PROBLEM STATEMENT: Skip the pictures, and retype the data below in full, exactly.
Segment Open
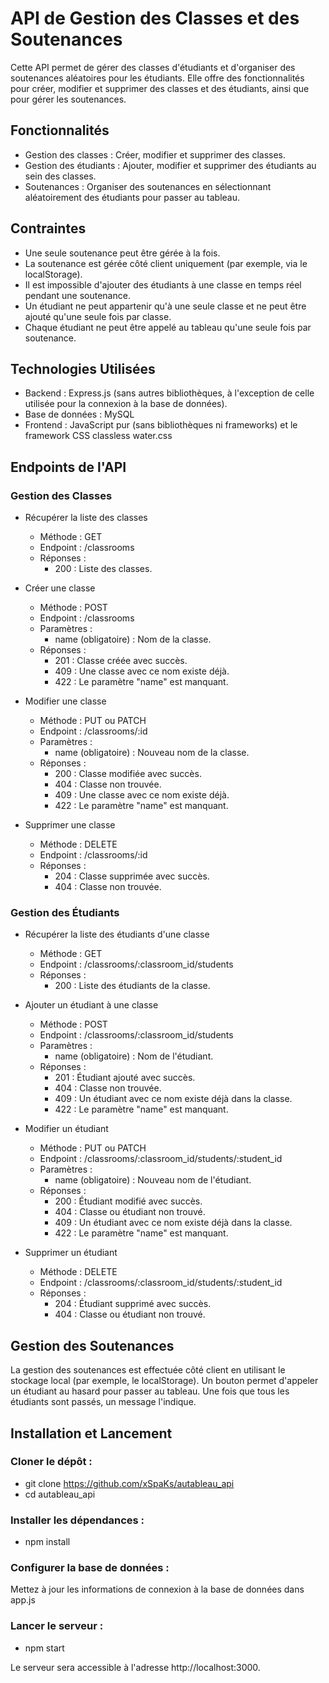 # API de Gestion des Classes et des Soutenances
Cette API permet de gérer des classes d'étudiants et d'organiser des soutenances aléatoires pour les étudiants. Elle offre des fonctionnalités pour créer, modifier et supprimer des classes et des étudiants, ainsi que pour gérer les soutenances.

## Fonctionnalités

- Gestion des classes : Créer, modifier et supprimer des classes.
- Gestion des étudiants : Ajouter, modifier et supprimer des étudiants au sein des classes.
- Soutenances : Organiser des soutenances en sélectionnant aléatoirement des étudiants pour passer au tableau.

## Contraintes

- Une seule soutenance peut être gérée à la fois.
- La soutenance est gérée côté client uniquement (par exemple, via le localStorage).
- Il est impossible d'ajouter des étudiants à une classe en temps réel pendant une soutenance.
- Un étudiant ne peut appartenir qu'à une seule classe et ne peut être ajouté qu'une seule fois par classe.
- Chaque étudiant ne peut être appelé au tableau qu'une seule fois par soutenance.

## Technologies Utilisées

- Backend : Express.js (sans autres bibliothèques, à l'exception de celle utilisée pour la connexion à la base de données).
- Base de données : MySQL
- Frontend : JavaScript pur (sans bibliothèques ni frameworks) et le framework CSS classless water.css

## Endpoints de l'API

### Gestion des Classes

- Récupérer la liste des classes
  - Méthode : GET
  - Endpoint : /classrooms
  - Réponses :
    - 200 : Liste des classes.

- Créer une classe
  - Méthode : POST
  - Endpoint : /classrooms
  - Paramètres :
    - name (obligatoire) : Nom de la classe.
  - Réponses :
    - 201 : Classe créée avec succès.
    - 409 : Une classe avec ce nom existe déjà.
    - 422 : Le paramètre "name" est manquant.

- Modifier une classe
  - Méthode : PUT ou PATCH
  - Endpoint : /classrooms/:id
  - Paramètres :
    - name (obligatoire) : Nouveau nom de la classe.
  - Réponses :
    - 200 : Classe modifiée avec succès.
    - 404 : Classe non trouvée.
    - 409 : Une classe avec ce nom existe déjà.
    - 422 : Le paramètre "name" est manquant.

- Supprimer une classe
  - Méthode : DELETE
  - Endpoint : /classrooms/:id
  - Réponses :
    - 204 : Classe supprimée avec succès.
    - 404 : Classe non trouvée.

### Gestion des Étudiants

- Récupérer la liste des étudiants d'une classe
  - Méthode : GET
  - Endpoint : /classrooms/:classroom_id/students
  - Réponses :
    - 200 : Liste des étudiants de la classe.

- Ajouter un étudiant à une classe
  - Méthode : POST
  - Endpoint : /classrooms/:classroom_id/students
  - Paramètres :
    - name (obligatoire) : Nom de l'étudiant.
  - Réponses :
    - 201 : Étudiant ajouté avec succès.
    - 404 : Classe non trouvée.
    - 409 : Un étudiant avec ce nom existe déjà dans la classe.
    - 422 : Le paramètre "name" est manquant.

- Modifier un étudiant
  - Méthode : PUT ou PATCH
  - Endpoint : /classrooms/:classroom_id/students/:student_id
  - Paramètres :
    - name (obligatoire) : Nouveau nom de l'étudiant.
  - Réponses :
    - 200 : Étudiant modifié avec succès.
    - 404 : Classe ou étudiant non trouvé.
    - 409 : Un étudiant avec ce nom existe déjà dans la classe.
    - 422 : Le paramètre "name" est manquant.

- Supprimer un étudiant
  - Méthode : DELETE
  - Endpoint : /classrooms/:classroom_id/students/:student_id
  - Réponses :
    - 204 : Étudiant supprimé avec succès.
    - 404 : Classe ou étudiant non trouvé.

## Gestion des Soutenances

La gestion des soutenances est effectuée côté client en utilisant le stockage local (par exemple, le localStorage). Un bouton permet d'appeler un étudiant au hasard pour passer au tableau. Une fois que tous les étudiants sont passés, un message l'indique.

## Installation et Lancement

### Cloner le dépôt :

- git clone https://github.com/xSpaKs/autableau_api
- cd autableau_api

### Installer les dépendances :

- npm install

### Configurer la base de données :

Mettez à jour les informations de connexion à la base de données dans app.js

### Lancer le serveur :

- npm start

Le serveur sera accessible à l'adresse http://localhost:3000.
Segment Closed
WRITTEN REPLY:
 # API de Gestion des Classes et des Soutenances
Cette API permet de gérer des classes d'étudiants et d'organiser des soutenances aléatoires pour les étudiants. Elle offre des fonctionnalités pour créer, modifier et supprimer des classes et des étudiants, ainsi que pour gérer les soutenances.

## Fonctionnalités

- Gestion des classes : Créer, modifier et supprimer des classes.
- Gestion des étudiants : Ajouter, modifier et supprimer des étudiants au sein des classes.
- Soutenances : Organiser des soutenances en sélectionnant aléatoirement des étudiants pour passer au tableau.

## Contraintes

- Une seule soutenance peut être gérée à la fois.
- La soutenance est gérée côté client uniquement (par exemple, via le localStorage).
- Il est impossible d'ajouter des étudiants à une classe en temps réel pendant une soutenance.
- Un étudiant ne peut appartenir qu'à une seule classe et ne peut être ajouté qu'une seule fois par classe.
- Chaque étudiant ne peut être appelé au tableau qu'une seule fois par soutenance.

## Technologies Utilisées

- Backend : Express.js (sans autres bibliothèques, à l'exception de celle utilisée pour la connexion à la base de données).
- Base de données : MySQL
- Frontend : JavaScript pur (sans bibliothèques ni frameworks) et le framework CSS classless water.css

## Endpoints de l'API

### Gestion des Classes

- Récupérer la liste des classes
  - Méthode : GET
  - Endpoint : /classrooms
  - Réponses :
    - 200 : Liste des classes.

- Créer une classe
  - Méthode : POST
  - Endpoint : /classrooms
  - Paramètres :
    - name (obligatoire) : Nom de la classe.
  - Réponses :
    - 201 : Classe créée avec succès.
    - 409 : Une classe avec ce nom existe déjà.
    - 422 : Le paramètre "name" est manquant.

- Modifier une classe
  - Méthode : PUT ou PATCH
  - Endpoint : /classrooms/:id
  - Paramètres :
    - name (obligatoire) : Nouveau nom de la classe.
  - Réponses :
    - 200 : Classe modifiée avec succès.
    - 404 : Classe non trouvée.
    - 409 : Une classe avec ce nom existe déjà.
    - 422 : Le paramètre "name" est manquant.

- Supprimer une classe
  - Méthode : DELETE
  - Endpoint : /classrooms/:id
  - Réponses :
    - 204 : Classe supprimée avec succès.
    - 404 : Classe non trouvée.

### Gestion des Étudiants

- Récupérer la liste des étudiants d'une classe
  - Méthode : GET
  - Endpoint : /classrooms/:classroom_id/students
  - Réponses :
    - 200 : Liste des étudiants de la classe.

- Ajouter un étudiant à une classe
  - Méthode : POST
  - Endpoint : /classrooms/:classroom_id/students
  - Paramètres :
    - name (obligatoire) : Nom de l'étudiant.
  - Réponses :
    - 201 : Étudiant ajouté avec succès.
    - 404 : Classe non trouvée.
    - 409 : Un étudiant avec ce nom existe déjà dans la classe.
    - 422 : Le paramètre "name" est manquant.

- Modifier un étudiant
  - Méthode : PUT ou PATCH
  - Endpoint : /classrooms/:classroom_id/students/:student_id
  - Paramètres :
    - name (obligatoire) : Nouveau nom de l'étudiant.
  - Réponses :
    - 200 : Étudiant modifié avec succès.
    - 404 : Classe ou étudiant non trouvé.
    - 409 : Un étudiant avec ce nom existe déjà dans la classe.
    - 422 : Le paramètre "name" est manquant.

- Supprimer un étudiant
  - Méthode : DELETE
  - Endpoint : /classrooms/:classroom_id/students/:student_id
  - Réponses :
    - 204 : Étudiant supprimé avec succès.
    - 404 : Classe ou étudiant non trouvé.

## Gestion des Soutenances

La gestion des soutenances est effectuée côté client en utilisant le stockage local (par exemple, le localStorage). Un bouton permet d'appeler un étudiant au hasard pour passer au tableau. Une fois que tous les étudiants sont passés, un message l'indique.

## Installation et Lancement

### Cloner le dépôt :

- git clone https://github.com/xSpaKs/autableau_api
- cd autableau_api

### Installer les dépendances :

- npm install

### Configurer la base de données :

Mettez à jour les informations de connexion à la base de données dans app.js

### Lancer le serveur :

- npm start

Le serveur sera accessible à l'adresse http://localhost:3000.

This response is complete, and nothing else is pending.